Une situation d’urgence a été déclarée au Tchad suite à des inondations qui ont touché 18 des 23 provinces de ce pays d’Afrique centrale, a alerté jeudi 17 novembre, l’Organisation mondiale de la Santé (OMS), qui redoute, désormais, l’apparition de cas de paludisme et de choléra, entre autres maladies.

Selon l’OMS, les pluies diluviennes et la crue annuelle des fleuves Chari et Logone ont entrainé des inondations ayant fortement affecté les populations et « sur les 23 provinces que compte le Tchad, 18 ont été touchées par ces inondations ».

L’agence l’onusienne a constaté que des milliers d’hectares de culture ont été détruits, du cheptel emporté et de nombreux habitants ont été obligés de partir de chez eux, forcés par la montée des eaux.

Dans la capitale du pays, N’Djamena, « un quart de la ville a été submergé par les eaux », a souligné le Bureau de la coordination des affaires humanitaires de l’ONU (Ocha) ajoutant que « près de 150 000 personnes déplacées par les pluies se retrouvent dans des centres d’accueil collectifs identifiés par les autorités » tchadiennes.

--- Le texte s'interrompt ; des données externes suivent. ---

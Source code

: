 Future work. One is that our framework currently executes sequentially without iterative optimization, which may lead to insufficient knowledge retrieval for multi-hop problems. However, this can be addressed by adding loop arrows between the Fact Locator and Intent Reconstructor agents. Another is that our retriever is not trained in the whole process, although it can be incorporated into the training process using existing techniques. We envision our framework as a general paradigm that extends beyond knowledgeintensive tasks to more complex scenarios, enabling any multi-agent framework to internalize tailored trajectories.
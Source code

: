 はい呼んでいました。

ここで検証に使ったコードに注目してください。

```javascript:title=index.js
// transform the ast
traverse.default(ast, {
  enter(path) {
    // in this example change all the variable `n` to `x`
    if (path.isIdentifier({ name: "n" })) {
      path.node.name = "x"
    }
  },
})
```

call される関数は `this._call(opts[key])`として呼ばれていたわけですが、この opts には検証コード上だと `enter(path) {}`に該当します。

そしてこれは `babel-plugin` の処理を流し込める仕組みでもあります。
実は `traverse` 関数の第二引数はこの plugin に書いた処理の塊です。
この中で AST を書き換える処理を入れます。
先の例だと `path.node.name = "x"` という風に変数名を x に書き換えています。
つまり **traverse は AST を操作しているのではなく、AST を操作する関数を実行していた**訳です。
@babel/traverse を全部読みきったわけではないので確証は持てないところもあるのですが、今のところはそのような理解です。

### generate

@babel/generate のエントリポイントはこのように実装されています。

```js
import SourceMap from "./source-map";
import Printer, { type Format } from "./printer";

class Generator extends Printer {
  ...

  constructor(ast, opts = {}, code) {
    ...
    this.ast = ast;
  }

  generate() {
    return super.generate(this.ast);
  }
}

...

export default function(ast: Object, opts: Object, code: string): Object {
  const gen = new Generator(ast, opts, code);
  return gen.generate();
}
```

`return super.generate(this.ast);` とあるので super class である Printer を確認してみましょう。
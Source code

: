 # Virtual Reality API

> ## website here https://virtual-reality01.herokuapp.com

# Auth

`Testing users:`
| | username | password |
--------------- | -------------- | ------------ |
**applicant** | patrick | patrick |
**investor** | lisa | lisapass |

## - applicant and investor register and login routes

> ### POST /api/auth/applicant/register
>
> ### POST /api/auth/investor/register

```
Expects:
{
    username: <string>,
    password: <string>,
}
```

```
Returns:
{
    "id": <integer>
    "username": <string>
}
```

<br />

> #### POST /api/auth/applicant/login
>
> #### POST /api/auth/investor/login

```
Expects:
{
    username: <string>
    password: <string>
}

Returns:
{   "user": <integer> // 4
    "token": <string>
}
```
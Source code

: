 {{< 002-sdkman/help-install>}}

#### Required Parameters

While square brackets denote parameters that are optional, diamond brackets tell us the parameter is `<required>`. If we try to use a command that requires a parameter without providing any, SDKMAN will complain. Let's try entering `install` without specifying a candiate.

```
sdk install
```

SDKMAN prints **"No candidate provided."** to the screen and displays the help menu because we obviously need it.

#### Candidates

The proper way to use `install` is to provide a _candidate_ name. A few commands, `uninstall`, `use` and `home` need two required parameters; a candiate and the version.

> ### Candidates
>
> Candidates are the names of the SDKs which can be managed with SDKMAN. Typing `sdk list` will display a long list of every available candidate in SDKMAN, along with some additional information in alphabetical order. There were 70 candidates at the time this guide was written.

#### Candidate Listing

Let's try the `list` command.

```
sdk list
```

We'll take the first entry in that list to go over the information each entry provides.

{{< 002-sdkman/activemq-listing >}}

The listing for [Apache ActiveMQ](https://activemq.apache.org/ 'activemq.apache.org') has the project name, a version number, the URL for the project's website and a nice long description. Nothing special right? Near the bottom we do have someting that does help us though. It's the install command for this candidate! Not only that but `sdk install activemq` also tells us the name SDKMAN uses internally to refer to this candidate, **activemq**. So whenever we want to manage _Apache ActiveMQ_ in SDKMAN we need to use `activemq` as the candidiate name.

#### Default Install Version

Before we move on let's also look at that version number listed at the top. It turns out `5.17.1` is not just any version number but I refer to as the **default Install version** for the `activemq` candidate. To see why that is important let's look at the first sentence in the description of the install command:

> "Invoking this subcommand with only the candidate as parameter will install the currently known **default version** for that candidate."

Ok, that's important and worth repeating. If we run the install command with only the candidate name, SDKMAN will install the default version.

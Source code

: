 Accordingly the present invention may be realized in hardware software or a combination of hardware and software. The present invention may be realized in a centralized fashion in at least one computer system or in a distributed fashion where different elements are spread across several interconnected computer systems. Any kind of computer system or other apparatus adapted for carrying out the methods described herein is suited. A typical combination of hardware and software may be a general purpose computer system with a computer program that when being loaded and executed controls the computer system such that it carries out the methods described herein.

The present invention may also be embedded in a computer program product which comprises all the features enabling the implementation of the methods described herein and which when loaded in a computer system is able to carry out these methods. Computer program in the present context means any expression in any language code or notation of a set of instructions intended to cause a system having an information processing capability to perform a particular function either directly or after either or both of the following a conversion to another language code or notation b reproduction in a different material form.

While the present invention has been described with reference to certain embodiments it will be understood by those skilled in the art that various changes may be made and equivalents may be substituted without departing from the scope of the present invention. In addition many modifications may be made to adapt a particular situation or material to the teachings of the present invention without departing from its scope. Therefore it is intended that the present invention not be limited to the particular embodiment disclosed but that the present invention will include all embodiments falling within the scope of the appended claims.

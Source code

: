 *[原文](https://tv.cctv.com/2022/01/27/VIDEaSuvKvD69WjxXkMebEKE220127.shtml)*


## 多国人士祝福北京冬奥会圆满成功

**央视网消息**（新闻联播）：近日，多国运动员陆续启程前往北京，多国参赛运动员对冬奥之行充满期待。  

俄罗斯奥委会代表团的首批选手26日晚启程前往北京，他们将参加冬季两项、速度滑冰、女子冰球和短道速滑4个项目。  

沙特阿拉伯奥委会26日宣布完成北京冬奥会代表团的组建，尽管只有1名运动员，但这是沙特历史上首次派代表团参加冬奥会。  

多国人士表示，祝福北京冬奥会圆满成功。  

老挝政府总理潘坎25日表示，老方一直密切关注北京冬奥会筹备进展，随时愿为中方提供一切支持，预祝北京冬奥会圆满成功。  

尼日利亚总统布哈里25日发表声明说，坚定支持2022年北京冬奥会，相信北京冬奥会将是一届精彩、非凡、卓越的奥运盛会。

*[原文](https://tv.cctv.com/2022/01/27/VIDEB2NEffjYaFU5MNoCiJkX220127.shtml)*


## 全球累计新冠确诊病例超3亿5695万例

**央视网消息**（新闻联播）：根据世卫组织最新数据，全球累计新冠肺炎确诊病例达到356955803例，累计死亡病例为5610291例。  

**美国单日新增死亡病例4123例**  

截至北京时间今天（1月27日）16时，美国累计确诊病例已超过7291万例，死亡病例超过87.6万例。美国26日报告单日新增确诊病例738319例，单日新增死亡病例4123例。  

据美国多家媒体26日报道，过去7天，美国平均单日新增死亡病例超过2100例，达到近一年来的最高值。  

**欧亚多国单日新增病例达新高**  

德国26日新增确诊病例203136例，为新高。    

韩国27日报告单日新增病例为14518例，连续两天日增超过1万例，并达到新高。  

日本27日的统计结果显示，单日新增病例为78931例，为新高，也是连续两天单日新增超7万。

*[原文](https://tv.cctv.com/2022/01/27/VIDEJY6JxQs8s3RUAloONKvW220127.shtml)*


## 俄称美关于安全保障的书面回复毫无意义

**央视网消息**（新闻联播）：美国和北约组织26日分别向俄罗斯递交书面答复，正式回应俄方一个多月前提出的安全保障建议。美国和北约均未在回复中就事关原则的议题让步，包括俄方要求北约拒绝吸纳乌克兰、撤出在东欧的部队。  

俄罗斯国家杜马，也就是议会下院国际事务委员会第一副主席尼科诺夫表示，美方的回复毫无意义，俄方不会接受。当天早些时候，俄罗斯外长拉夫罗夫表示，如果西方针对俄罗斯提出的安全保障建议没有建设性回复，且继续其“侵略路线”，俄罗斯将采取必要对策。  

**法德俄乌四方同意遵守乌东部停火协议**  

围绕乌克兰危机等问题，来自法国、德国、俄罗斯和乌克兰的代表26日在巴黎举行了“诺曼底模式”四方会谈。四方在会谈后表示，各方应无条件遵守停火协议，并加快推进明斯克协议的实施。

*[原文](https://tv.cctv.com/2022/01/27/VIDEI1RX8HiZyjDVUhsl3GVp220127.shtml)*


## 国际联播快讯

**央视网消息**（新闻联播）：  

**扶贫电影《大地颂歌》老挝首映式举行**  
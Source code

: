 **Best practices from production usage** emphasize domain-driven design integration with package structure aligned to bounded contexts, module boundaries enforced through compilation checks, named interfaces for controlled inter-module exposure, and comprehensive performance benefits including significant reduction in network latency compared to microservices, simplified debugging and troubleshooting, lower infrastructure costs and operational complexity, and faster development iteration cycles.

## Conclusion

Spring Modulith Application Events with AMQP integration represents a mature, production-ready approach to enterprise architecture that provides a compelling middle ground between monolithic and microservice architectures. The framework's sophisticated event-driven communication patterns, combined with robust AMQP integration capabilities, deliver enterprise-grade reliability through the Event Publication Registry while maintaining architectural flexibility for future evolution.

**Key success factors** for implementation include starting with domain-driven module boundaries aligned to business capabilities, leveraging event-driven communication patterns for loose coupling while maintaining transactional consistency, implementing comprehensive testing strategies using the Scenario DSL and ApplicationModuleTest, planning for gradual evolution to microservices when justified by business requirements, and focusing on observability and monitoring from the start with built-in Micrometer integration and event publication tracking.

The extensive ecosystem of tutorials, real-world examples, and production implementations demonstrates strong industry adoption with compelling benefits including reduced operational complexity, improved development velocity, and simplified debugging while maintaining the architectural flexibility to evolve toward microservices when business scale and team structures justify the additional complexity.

D’après l’Ocha, plus de 1 million de personnes, soit plus de 200 000 ménages, sont affectées par les inondations dans 18 de 23 provinces du Tchad.

« Cette situation est de nature à engendrer de nombreuses maladies, de potentielles épidémies et peut occasionner des ruptures de soins pour les malades chroniques », a mis en garde l’agence sanitaire mondiale de l’ONU.

Les inondations cette année au Tchad sont consécutives à la fois aux précipitations abondantes qui sont enregistrées à travers le pays, et au débordement des cours d’eau et à la rupture de digues selon les autorités tchadiennes.

Les provinces les plus touchées sont le Mayo Kebbi Est, le Logone Occidental, la Tangilé et le Mandoul selon le ministère de l’Intérieur.

Les inondations ont provoqué d’importants dégâts matériels causant la destruction totale ou partielle d’habitations, de voies de communication (routes, ponts etc.) et de champs de cultures dans les zones affectées.

Le manque d’infrastructures adéquates pour la canalisation de l’eau contribue également au fait que même dans les villes les plus importantes comme N’Djamena, des quartiers entiers sont submergés par les eaux, plaçant la capitale parmi les zones ayant le plus grand nombre des personnes affectées.

Le président de la Transition avait déclaré l’état d’urgence, le 19 octobre et a appelé les organisations humanitaires et les partenaires du Tchad à aider le gouvernement dans ses efforts de réponses aux besoins des personnes sinistrées à sortir.